Окрестившись в 989 году, Русь надолго еще осталась языческой. Вспомним, опять же, что даже Пушкина известный ржевский протоиерей отец Матвей Константиновский исступлённо и самым серьёзным образом объявил язычником. Для того были основания.
Христианство резким образом противопоставило себя язычеству, а, следовательно, и суеверию, которое корнями в него уходило, питалось им. Но противостоят они друг другу и до сей поры, пожалуй. Разницу между язычеством и суеверием считал важным растолковать своим современникам Василий Татищев. Растолковать и тем самым, наверное, уличить их в непрошедшем до самой той поры влиянии язычества.
«Идолослужение же от сусчества суеверна есть разно, ибо суеверный, хотя истинного Бога признаёт и почитает, но не в пристойных обстоятельствах и безумным порядком; противно же тому идолопоклонник в представимом видимом, а не в свойстве и порядке почитания блудит. Однако же иногда суеверие в том же самом разуме берётся, как идолослужение, или оное в себе заключает».
Так и металась застигнутая христианством врасплох языческая душа славянина. Свидетельства этих метаний в летописях наших встречаются на каждом шагу. Разбирая летописный свод Никона, Е.В. Аничков выделяет в нём вот какие, очень подходящие и для нашего повествования о русском суеверии, и его влиянии на нашу историю, места.

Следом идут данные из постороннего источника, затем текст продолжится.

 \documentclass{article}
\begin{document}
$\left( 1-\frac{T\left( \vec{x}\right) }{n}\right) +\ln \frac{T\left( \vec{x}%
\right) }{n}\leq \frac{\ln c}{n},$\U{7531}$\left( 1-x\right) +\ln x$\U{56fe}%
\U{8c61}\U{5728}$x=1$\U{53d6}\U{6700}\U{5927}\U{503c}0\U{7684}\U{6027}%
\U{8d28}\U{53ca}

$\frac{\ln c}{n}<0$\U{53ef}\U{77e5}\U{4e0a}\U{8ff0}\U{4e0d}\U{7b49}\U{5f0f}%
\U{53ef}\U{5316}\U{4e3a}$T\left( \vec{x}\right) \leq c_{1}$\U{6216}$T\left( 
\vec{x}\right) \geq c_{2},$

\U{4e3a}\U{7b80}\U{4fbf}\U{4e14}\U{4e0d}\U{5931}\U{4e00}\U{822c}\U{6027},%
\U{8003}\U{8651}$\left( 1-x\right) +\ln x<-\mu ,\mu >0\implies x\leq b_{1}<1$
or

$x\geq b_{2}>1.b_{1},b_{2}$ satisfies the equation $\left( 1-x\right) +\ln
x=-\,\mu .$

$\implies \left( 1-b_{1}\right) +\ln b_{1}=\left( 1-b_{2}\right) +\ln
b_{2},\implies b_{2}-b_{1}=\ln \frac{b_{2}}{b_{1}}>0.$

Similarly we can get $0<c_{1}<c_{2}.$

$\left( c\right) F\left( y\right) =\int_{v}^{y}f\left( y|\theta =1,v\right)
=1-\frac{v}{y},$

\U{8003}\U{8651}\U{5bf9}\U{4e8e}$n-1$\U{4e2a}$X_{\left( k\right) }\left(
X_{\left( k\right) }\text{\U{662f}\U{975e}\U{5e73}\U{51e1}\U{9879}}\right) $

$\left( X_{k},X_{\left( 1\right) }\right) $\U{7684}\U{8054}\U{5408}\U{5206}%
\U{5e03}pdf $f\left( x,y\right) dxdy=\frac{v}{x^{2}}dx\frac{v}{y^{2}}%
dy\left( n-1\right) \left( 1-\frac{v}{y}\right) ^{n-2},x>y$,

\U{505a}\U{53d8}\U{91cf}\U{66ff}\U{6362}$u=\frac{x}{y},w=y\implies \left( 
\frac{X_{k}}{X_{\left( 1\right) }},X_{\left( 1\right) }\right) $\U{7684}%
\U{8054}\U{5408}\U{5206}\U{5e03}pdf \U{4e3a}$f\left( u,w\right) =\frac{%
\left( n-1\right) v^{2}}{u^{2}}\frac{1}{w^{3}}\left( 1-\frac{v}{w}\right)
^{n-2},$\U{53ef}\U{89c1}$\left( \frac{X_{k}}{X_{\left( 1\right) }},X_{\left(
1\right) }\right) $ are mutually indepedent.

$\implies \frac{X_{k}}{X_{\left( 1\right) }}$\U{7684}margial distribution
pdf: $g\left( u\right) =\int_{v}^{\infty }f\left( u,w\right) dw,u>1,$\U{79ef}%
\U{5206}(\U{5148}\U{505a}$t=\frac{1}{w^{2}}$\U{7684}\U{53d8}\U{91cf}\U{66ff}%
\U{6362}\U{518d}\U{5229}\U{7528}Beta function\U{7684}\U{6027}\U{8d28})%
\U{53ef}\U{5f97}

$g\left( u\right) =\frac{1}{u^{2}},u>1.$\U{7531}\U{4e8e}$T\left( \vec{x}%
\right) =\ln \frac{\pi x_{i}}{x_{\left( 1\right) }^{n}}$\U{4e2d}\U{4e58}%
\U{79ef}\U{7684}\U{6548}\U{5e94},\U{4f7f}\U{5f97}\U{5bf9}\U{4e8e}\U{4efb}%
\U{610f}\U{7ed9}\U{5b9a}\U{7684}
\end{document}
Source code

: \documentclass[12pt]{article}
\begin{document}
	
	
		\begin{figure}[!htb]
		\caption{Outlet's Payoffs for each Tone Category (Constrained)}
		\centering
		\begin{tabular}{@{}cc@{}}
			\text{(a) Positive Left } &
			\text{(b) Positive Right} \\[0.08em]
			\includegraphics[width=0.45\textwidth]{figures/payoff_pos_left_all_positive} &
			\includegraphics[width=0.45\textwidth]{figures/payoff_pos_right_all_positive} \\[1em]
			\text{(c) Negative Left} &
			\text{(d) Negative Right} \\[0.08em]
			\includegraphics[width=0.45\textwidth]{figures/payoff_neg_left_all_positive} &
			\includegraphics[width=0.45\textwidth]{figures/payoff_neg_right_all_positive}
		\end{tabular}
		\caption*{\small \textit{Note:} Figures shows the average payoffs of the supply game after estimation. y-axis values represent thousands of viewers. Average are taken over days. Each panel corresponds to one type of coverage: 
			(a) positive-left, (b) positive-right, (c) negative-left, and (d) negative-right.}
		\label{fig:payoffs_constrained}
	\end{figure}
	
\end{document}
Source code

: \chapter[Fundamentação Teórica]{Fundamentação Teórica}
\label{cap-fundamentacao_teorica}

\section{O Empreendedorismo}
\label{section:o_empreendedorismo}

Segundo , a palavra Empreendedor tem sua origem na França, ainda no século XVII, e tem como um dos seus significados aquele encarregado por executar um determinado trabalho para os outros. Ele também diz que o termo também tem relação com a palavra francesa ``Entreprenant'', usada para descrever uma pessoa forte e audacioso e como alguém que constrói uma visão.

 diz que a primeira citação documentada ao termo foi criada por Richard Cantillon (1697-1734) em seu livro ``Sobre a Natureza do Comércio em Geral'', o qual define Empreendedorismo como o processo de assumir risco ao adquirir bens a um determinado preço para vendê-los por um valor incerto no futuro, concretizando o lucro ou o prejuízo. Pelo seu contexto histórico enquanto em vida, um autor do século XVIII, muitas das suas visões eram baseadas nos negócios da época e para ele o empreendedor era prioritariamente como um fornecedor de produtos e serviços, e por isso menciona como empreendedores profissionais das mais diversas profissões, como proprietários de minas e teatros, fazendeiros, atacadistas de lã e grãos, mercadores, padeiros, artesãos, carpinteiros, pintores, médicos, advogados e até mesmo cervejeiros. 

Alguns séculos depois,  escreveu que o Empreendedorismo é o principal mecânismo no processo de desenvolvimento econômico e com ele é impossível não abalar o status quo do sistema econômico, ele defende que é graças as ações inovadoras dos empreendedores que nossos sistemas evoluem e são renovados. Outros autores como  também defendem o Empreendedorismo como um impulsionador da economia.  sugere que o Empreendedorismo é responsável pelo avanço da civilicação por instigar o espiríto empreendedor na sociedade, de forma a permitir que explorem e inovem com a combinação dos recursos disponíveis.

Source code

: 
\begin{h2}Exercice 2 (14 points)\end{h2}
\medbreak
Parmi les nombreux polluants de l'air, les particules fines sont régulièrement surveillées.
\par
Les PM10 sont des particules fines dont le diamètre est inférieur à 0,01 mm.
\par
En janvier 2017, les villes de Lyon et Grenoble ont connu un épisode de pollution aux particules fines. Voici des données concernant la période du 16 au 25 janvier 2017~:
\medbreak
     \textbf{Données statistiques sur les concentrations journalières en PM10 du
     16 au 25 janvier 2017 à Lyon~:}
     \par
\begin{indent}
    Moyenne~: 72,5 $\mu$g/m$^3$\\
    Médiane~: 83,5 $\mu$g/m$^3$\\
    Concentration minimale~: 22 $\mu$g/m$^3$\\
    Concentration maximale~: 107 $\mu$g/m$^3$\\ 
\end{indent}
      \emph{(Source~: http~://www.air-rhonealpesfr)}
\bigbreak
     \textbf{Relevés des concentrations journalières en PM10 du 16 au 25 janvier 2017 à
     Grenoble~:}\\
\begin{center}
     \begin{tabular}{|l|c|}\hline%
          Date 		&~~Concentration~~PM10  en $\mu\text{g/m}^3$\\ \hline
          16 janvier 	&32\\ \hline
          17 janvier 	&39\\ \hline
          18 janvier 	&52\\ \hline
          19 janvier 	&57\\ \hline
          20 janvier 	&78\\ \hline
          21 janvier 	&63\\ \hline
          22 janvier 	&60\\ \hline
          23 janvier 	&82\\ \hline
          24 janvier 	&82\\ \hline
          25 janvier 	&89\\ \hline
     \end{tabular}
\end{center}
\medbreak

«Мы имеем, собственно (в названной летописи), три различных эпизода вероятно одного и того же долгого восстания волхвов, не сразу, а в несколько приёмов подавляемого князьями, сначала самим Ярославом, после Глебом Святославичем и, наконец, боярином и даньщиком Глебова отца Святослава Янем, сыном Вышатиным. Всё это тянулось долго. Ярослав имел дело, с волхвами давным-давно, еще в 1024 году. Глеб Святославич убил волхва, поднявшего против него весь Новгород когда-нибудь между 1066–1069 годами; с 1066 года сидел он тут, а в 1079 году был изгнан новгородцами и убит чудью. Но в 1069 году об укрощении им волхва уже занесено в летопись. Когда встретился с волхвами на Белоозере Ян Вышатин, мы не знаем. Можно подумать, что раньше. Значит, можно считать, что целых полвека почти по всему северу, от Новгорода до Ростова, в Суздальской земле, на Белоозере, на Волге и по Шексне, иногда даже и в самом Новгороде, забирали власть волхвы, и народ шёл за ними. Случалось это во время голодовок».
Мне особенно нравится эта последняя оговорка. Наиболее уязвим для суеверия русский человек становится в; тяжкие для себя времена. И мы, если взглянуть внимательнее вокруг, недалеко от того ушли.